_THE PROBLEM:_ For each line of the data that includes the word "在迷雾中", copy the line.

(Plain-text document sources)

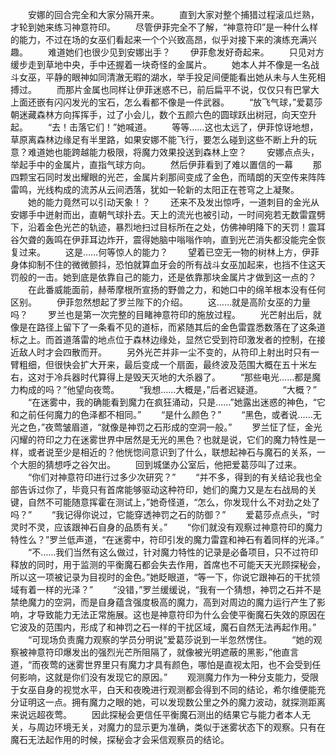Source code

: 　　安娜的回合完全和大家分隔开来。
　　直到大家对整个捕猎过程滚瓜烂熟，才轮到她来练习神意符印。
　　尽管伊菲完全不了解，“神意符印”是一种什么样的能力，不过在场的女巫们看起来一个个兴致高昂，似乎对接下来的演练充满兴趣。
　　难道她们也很少见到安娜出手？
　　伊菲愈发好奇起来。
　　只见对方缓步走到草地中央，手中还握着一块奇怪的金属片。
　　她本人并不像是一名战斗女巫，平静的眼神如同清澈无暇的湖水，举手投足间便能看出她从未与人生死相搏过。
　　而那片金属也同样让伊菲迷惑不已，前后扁平不说，仅仅只有巴掌大上面还嵌有闪闪发光的宝石，怎么看都不像是一件武器。
　　“放飞气球，”爱葛莎朝迷藏森林方向挥挥手，过了小会儿，数个五颜六色的圆球跃出树冠，向天空升起。
　　“去！击落它们！”她喊道。
　　等等……这也太远了，伊菲惊讶地想，草原离森林边缘足有半里路，如果安娜不能飞行，要怎么碰到这些不断上升的玩意？难道她也能跨越能力极限，将魔力效果投送到森林上空？
　　安娜点点头，举起手中的金属片，直指气球方向。
　　然后伊菲看到了难以置信的一幕
　　那四颗宝石同时发出耀眼的光芒，金属片刹那间变成了金色，而晴朗的天空传来阵阵雷鸣，光线构成的流苏从云间洒落，犹如一轮新的太阳正在苍穹之上凝聚。
　　她的能力竟然可以引动天象！？
　　还来不及发出惊呼，一道刺目的金光从安娜手中迸射而出，直朝气球扑去。天上的流光也被引动，一时间宛若无数雷霆劈下，沿着金色光芒的轨迹，暴烈地扫过目标所在之处，仿佛神明降下的天罚！震耳谷欠聋的轰鸣在伊菲耳边炸开，震得她脑中嗡嗡作响，直到光芒消失都没能完全恢复过来。
　　这是……何等惊人的能力？
　　望着已空无一物的树林上方，伊菲身体抑制不住的微微颤抖，恐怕就算血牙会的所有战斗女巫加起来，也挡不住这天罚般的一击。她到底是依靠自己的能力，还是依靠那块金属片才做到这一点的？
　　在此番威能面前，赫蒂摩根所宣扬的野兽之力，和她口中的绵羊根本没有任何区别。
　　伊菲忽然想起了罗兰陛下的介绍。
　　这……就是高阶女巫的力量吗？
　　罗兰也是第一次完整的目睹神意符印的施放过程。
　　光芒射出后，就像是在路径上留下了一条看不见的道标，而紧随其后的金色雷霆悉数落在了这条道标之上。而首道落雷的地点位于森林边缘处，显然它受到符印激发者的控制，在接近敌人时才会四散而开。
　　另外光芒并非一尘不变的，从符印上射出时只有一臂粗细，但很快会扩大开来，最后变成一个扇面，最终波及范围大概在五十米左右，这对于冷兵器时代算得上是毁天灭地的大杀器了。
　　“那些电光……都是魔力构成的吗？”他望向夜莺。
　　“我想……大概是，”后者迟疑道。
　　“大概？”
　　“在迷雾中，我的确能看到魔力在疯狂涌动，只是……”她露出迷惑的神色，“它和之前任何魔力的色泽都不相同。”
　　“是什么颜色？”
　　“黑色，或者说……无光之色，”夜莺皱眉道，“就像是神罚之石形成的空洞一般。”
　　罗兰怔了怔，金光闪耀的符印之力在迷雾世界中居然是无光的黑色？也就是说，它们的魔力特性是一样，或者说至少是相近的？他恍惚间意识到了什么，联想起神石与魔石的关系，一个大胆的猜想呼之谷欠出。
　　回到城堡办公室后，他把爱葛莎叫了过来。
　　“你们对神意符印进行过多少次研究？”
　　“并不多，得到的有关结论我也全部告诉过你了，毕竟只有首席能够驱动这种符印，她们的魔力又是左右战局的关键，自然不可能随意挥霍在测试上，”她奇怪道，“怎么，你发现什么不对劲之处了吗？”
　　“我记得你说过，它能穿透神罚之石的防御？”
　　爱葛莎点点头，“时灵时不灵，应该跟神石自身的品质有关。”
　　“你们就没有观察过神意符印的魔力特性么？”罗兰低声道，“在迷雾中，符印引发的魔力雷霆和神石有着同样的光泽。”
　　“不……我们当然有这么做过，针对魔力特性的记录是必备项目，只不过符印释放的同时，用于监测的平衡魔石都会失去作用，首席也不可能天天光顾探秘会，所以这一项被记录为目视时的金色。”她眨眼道，“等一下，你说它跟神石的干扰领域有着一样的光泽？”
　　“没错，”罗兰缓缓说，“我有一个猜想，神罚之石并不是禁绝魔力的空洞，而是自身蕴含强度极高的魔力，高到对周边的魔力运行产生了影响，才导致能力无法正常施展。这也是神意符印为什么会使平衡魔石失效的原因在它波及的范围内，形成了和神罚之石一样的干扰区域，魔石自然无法再起作用。”
　　“可现场负责魔力观察的学员分明说”爱葛莎说到一半忽然愣住。
　　“她的观察被神意符印爆发出的强烈光芒所阻隔了，就像被光明遮蔽的黑影，”他直言道，“而夜莺的迷雾世界里只有魔力才具有颜色，哪怕是直视太阳，也不会受到任何影响，这就是你们没有发现它的原因。”
　　观测魔力作为一种分支能力，受限于女巫自身的视觉水平，白天和夜晚进行观测都会得到不同的结论，希尔维便能充分证明这一点。拥有魔力之眼的她，可以发现数公里之外的魔力波动，就探测距离来说远超夜莺。
　　因此探秘会更信任平衡魔石测出的结果它与能力者本人无关，与周边环境无关，对魔力的显示更为准确，类似于迷雾状态下的观察。只有在魔石无法起作用的时候，探秘会才会采信观察员的结论。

_ANSWER FOR THIS EXERCISE:_
　　“在迷雾中，我的确能看到魔力在疯狂涌动，只是……”她露出迷惑的神色，“它和之前任何魔力的色泽都不相同。”
　　“你们就没有观察过神意符印的魔力特性么？”罗兰低声道，“在迷雾中，符印引发的魔力雷霆和神石有着同样的光泽。”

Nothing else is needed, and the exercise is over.